:: SOURCE RECORDS ::
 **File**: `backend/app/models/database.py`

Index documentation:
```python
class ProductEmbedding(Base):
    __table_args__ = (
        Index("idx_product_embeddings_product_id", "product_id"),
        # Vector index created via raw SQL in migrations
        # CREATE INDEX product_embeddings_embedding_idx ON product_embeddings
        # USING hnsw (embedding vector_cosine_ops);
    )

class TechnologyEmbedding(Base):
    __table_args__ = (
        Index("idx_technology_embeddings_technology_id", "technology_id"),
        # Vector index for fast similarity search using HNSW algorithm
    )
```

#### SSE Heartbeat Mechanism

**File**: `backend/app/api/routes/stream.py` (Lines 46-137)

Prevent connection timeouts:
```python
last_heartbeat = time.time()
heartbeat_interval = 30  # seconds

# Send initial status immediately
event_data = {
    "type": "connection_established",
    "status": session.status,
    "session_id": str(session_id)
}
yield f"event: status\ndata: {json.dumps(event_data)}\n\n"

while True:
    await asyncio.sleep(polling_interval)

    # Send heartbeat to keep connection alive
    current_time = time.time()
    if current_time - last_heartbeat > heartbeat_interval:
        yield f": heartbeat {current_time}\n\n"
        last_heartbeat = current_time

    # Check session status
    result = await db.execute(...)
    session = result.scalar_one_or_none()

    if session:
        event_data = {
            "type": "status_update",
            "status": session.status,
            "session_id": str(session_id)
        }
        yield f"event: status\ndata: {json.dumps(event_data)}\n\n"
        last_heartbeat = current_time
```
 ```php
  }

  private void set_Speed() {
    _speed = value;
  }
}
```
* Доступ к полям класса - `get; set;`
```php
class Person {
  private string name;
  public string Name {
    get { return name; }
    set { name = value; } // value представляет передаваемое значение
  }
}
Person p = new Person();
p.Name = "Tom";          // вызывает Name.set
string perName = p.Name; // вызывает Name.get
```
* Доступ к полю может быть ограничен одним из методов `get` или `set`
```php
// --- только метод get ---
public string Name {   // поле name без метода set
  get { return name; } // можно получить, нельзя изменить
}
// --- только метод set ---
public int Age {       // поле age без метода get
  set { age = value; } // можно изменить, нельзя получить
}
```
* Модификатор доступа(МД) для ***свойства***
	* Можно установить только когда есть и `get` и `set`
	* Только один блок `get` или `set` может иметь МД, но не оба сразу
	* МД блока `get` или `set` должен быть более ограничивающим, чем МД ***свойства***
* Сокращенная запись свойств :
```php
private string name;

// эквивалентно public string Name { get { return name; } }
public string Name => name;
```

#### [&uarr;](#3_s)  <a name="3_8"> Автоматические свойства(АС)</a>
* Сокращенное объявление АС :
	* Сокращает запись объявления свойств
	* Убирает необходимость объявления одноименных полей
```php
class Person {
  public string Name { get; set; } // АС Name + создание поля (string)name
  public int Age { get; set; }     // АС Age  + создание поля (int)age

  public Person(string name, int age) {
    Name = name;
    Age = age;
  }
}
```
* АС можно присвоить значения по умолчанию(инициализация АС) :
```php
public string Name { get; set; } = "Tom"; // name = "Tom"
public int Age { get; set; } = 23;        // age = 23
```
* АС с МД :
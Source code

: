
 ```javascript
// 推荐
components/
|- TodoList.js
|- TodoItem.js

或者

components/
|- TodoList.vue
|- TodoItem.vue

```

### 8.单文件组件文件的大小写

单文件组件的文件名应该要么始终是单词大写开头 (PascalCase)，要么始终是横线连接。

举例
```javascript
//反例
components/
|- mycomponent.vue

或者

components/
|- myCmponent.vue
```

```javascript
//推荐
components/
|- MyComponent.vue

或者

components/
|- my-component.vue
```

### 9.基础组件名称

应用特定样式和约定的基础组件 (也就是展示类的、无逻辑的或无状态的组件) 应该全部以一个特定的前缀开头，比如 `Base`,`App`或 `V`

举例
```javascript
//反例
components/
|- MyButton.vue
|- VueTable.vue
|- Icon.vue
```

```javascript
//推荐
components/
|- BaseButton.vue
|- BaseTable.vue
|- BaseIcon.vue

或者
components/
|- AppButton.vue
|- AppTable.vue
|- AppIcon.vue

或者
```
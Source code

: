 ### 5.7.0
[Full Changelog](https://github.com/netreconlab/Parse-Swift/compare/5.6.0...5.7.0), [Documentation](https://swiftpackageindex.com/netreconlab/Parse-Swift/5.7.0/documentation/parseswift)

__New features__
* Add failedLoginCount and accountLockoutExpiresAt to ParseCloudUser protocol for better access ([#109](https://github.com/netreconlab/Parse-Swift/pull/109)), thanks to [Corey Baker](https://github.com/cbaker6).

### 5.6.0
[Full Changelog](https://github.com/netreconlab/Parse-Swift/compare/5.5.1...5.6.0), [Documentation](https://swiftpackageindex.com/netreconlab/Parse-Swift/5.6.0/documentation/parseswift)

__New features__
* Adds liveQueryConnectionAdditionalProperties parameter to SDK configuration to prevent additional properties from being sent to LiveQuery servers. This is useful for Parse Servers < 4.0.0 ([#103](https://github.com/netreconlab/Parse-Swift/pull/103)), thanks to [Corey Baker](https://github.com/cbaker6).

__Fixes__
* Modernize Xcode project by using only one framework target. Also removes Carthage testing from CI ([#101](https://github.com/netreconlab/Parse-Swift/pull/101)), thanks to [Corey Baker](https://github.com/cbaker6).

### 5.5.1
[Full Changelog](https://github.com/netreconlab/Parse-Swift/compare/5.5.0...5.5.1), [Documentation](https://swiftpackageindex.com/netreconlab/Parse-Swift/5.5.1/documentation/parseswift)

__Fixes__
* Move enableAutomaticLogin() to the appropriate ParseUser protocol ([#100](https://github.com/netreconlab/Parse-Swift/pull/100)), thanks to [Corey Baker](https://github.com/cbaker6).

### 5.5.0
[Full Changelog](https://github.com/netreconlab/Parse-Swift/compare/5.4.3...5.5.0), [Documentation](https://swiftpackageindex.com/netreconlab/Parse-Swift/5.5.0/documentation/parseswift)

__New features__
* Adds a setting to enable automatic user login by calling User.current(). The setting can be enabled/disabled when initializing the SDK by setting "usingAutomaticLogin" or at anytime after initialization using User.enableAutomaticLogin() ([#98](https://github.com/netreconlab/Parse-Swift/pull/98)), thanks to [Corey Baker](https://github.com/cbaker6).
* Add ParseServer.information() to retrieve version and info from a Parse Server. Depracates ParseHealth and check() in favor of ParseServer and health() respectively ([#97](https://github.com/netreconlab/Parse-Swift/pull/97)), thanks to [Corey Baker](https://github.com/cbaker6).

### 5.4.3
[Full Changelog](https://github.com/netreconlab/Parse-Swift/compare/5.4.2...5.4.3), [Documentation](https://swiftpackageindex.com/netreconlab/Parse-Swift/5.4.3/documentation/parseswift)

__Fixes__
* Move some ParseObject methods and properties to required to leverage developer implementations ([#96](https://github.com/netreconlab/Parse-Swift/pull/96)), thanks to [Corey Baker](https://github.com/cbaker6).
:::
■ TASK STATEMENT ■
The data above must be returned in full, exactly as written.

■ RESULT OF THIS EXERCISE ■
 **File**: `backend/app/models/database.py`

Index documentation:
```python
class ProductEmbedding(Base):
    __table_args__ = (
        Index("idx_product_embeddings_product_id", "product_id"),
        # Vector index created via raw SQL in migrations
        # CREATE INDEX product_embeddings_embedding_idx ON product_embeddings
        # USING hnsw (embedding vector_cosine_ops);
    )

class TechnologyEmbedding(Base):
    __table_args__ = (
        Index("idx_technology_embeddings_technology_id", "technology_id"),
        # Vector index for fast similarity search using HNSW algorithm
    )
```

#### SSE Heartbeat Mechanism

**File**: `backend/app/api/routes/stream.py` (Lines 46-137)

Prevent connection timeouts:
```python
last_heartbeat = time.time()
heartbeat_interval = 30  # seconds

# Send initial status immediately
event_data = {
    "type": "connection_established",
    "status": session.status,
    "session_id": str(session_id)
}
yield f"event: status\ndata: {json.dumps(event_data)}\n\n"

while True:
    await asyncio.sleep(polling_interval)

    # Send heartbeat to keep connection alive
    current_time = time.time()
    if current_time - last_heartbeat > heartbeat_interval:
        yield f": heartbeat {current_time}\n\n"
        last_heartbeat = current_time

    # Check session status
    result = await db.execute(...)
    session = result.scalar_one_or_none()

    if session:
        event_data = {
            "type": "status_update",
            "status": session.status,
            "session_id": str(session_id)
        }
        yield f"event: status\ndata: {json.dumps(event_data)}\n\n"
        last_heartbeat = current_time
```
 ```php
  }

  private void set_Speed() {
    _speed = value;
  }
}
```
* Доступ к полям класса - `get; set;`
```php
class Person {
  private string name;
  public string Name {
    get { return name; }
    set { name = value; } // value представляет передаваемое значение
  }
}
Person p = new Person();
p.Name = "Tom";          // вызывает Name.set
string perName = p.Name; // вызывает Name.get
```
* Доступ к полю может быть ограничен одним из методов `get` или `set`
```php
// --- только метод get ---
public string Name {   // поле name без метода set
  get { return name; } // можно получить, нельзя изменить
}
// --- только метод set ---
public int Age {       // поле age без метода get
  set { age = value; } // можно изменить, нельзя получить
}
```
* Модификатор доступа(МД) для ***свойства***
	* Можно установить только когда есть и `get` и `set`
	* Только один блок `get` или `set` может иметь МД, но не оба сразу
	* МД блока `get` или `set` должен быть более ограничивающим, чем МД ***свойства***
* Сокращенная запись свойств :
```php
private string name;

// эквивалентно public string Name { get { return name; } }
public string Name => name;
```

#### [&uarr;](#3_s)  <a name="3_8"> Автоматические свойства(АС)</a>
* Сокращенное объявление АС :
	* Сокращает запись объявления свойств
	* Убирает необходимость объявления одноименных полей
```php
class Person {
  public string Name { get; set; } // АС Name + создание поля (string)name
  public int Age { get; set; }     // АС Age  + создание поля (int)age

  public Person(string name, int age) {
    Name = name;
    Age = age;
  }
}
```
* АС можно присвоить значения по умолчанию(инициализация АС) :
```php
public string Name { get; set; } = "Tom"; // name = "Tom"
public int Age { get; set; } = 23;        // age = 23
```
* АС с МД :
Source code

:
 ```javascript
// 推荐
components/
|- TodoList.js
|- TodoItem.js

或者

components/
|- TodoList.vue
|- TodoItem.vue

```

### 8.单文件组件文件的大小写

单文件组件的文件名应该要么始终是单词大写开头 (PascalCase)，要么始终是横线连接。

举例
```javascript
//反例
components/
|- mycomponent.vue

或者

components/
|- myCmponent.vue
```

```javascript
//推荐
components/
|- MyComponent.vue

或者

components/
|- my-component.vue
```

### 9.基础组件名称

应用特定样式和约定的基础组件 (也就是展示类的、无逻辑的或无状态的组件) 应该全部以一个特定的前缀开头，比如 `Base`,`App`或 `V`

举例
```javascript
//反例
components/
|- MyButton.vue
|- VueTable.vue
|- Icon.vue
```

```javascript
//推荐
components/
|- BaseButton.vue
|- BaseTable.vue
|- BaseIcon.vue

或者
components/
|- AppButton.vue
|- AppTable.vue
|- AppIcon.vue

或者
```
Source code

: ### 5.7.0
[Full Changelog](https://github.com/netreconlab/Parse-Swift/compare/5.6.0...5.7.0), [Documentation](https://swiftpackageindex.com/netreconlab/Parse-Swift/5.7.0/documentation/parseswift)

__New features__
* Add failedLoginCount and accountLockoutExpiresAt to ParseCloudUser protocol for better access ([#109](https://github.com/netreconlab/Parse-Swift/pull/109)), thanks to [Corey Baker](https://github.com/cbaker6).

### 5.6.0
[Full Changelog](https://github.com/netreconlab/Parse-Swift/compare/5.5.1...5.6.0), [Documentation](https://swiftpackageindex.com/netreconlab/Parse-Swift/5.6.0/documentation/parseswift)

__New features__
* Adds liveQueryConnectionAdditionalProperties parameter to SDK configuration to prevent additional properties from being sent to LiveQuery servers. This is useful for Parse Servers < 4.0.0 ([#103](https://github.com/netreconlab/Parse-Swift/pull/103)), thanks to [Corey Baker](https://github.com/cbaker6).

__Fixes__
* Modernize Xcode project by using only one framework target. Also removes Carthage testing from CI ([#101](https://github.com/netreconlab/Parse-Swift/pull/101)), thanks to [Corey Baker](https://github.com/cbaker6).

### 5.5.1
[Full Changelog](https://github.com/netreconlab/Parse-Swift/compare/5.5.0...5.5.1), [Documentation](https://swiftpackageindex.com/netreconlab/Parse-Swift/5.5.1/documentation/parseswift)

__Fixes__
* Move enableAutomaticLogin() to the appropriate ParseUser protocol ([#100](https://github.com/netreconlab/Parse-Swift/pull/100)), thanks to [Corey Baker](https://github.com/cbaker6).

### 5.5.0
[Full Changelog](https://github.com/netreconlab/Parse-Swift/compare/5.4.3...5.5.0), [Documentation](https://swiftpackageindex.com/netreconlab/Parse-Swift/5.5.0/documentation/parseswift)

__New features__
* Adds a setting to enable automatic user login by calling User.current(). The setting can be enabled/disabled when initializing the SDK by setting "usingAutomaticLogin" or at anytime after initialization using User.enableAutomaticLogin() ([#98](https://github.com/netreconlab/Parse-Swift/pull/98)), thanks to [Corey Baker](https://github.com/cbaker6).
* Add ParseServer.information() to retrieve version and info from a Parse Server. Depracates ParseHealth and check() in favor of ParseServer and health() respectively ([#97](https://github.com/netreconlab/Parse-Swift/pull/97)), thanks to [Corey Baker](https://github.com/cbaker6).

### 5.4.3
[Full Changelog](https://github.com/netreconlab/Parse-Swift/compare/5.4.2...5.4.3), [Documentation](https://swiftpackageindex.com/netreconlab/Parse-Swift/5.4.3/documentation/parseswift)

__Fixes__
* Move some ParseObject methods and properties to required to leverage developer implementations ([#96](https://github.com/netreconlab/Parse-Swift/pull/96)), thanks to [Corey Baker](https://github.com/cbaker6).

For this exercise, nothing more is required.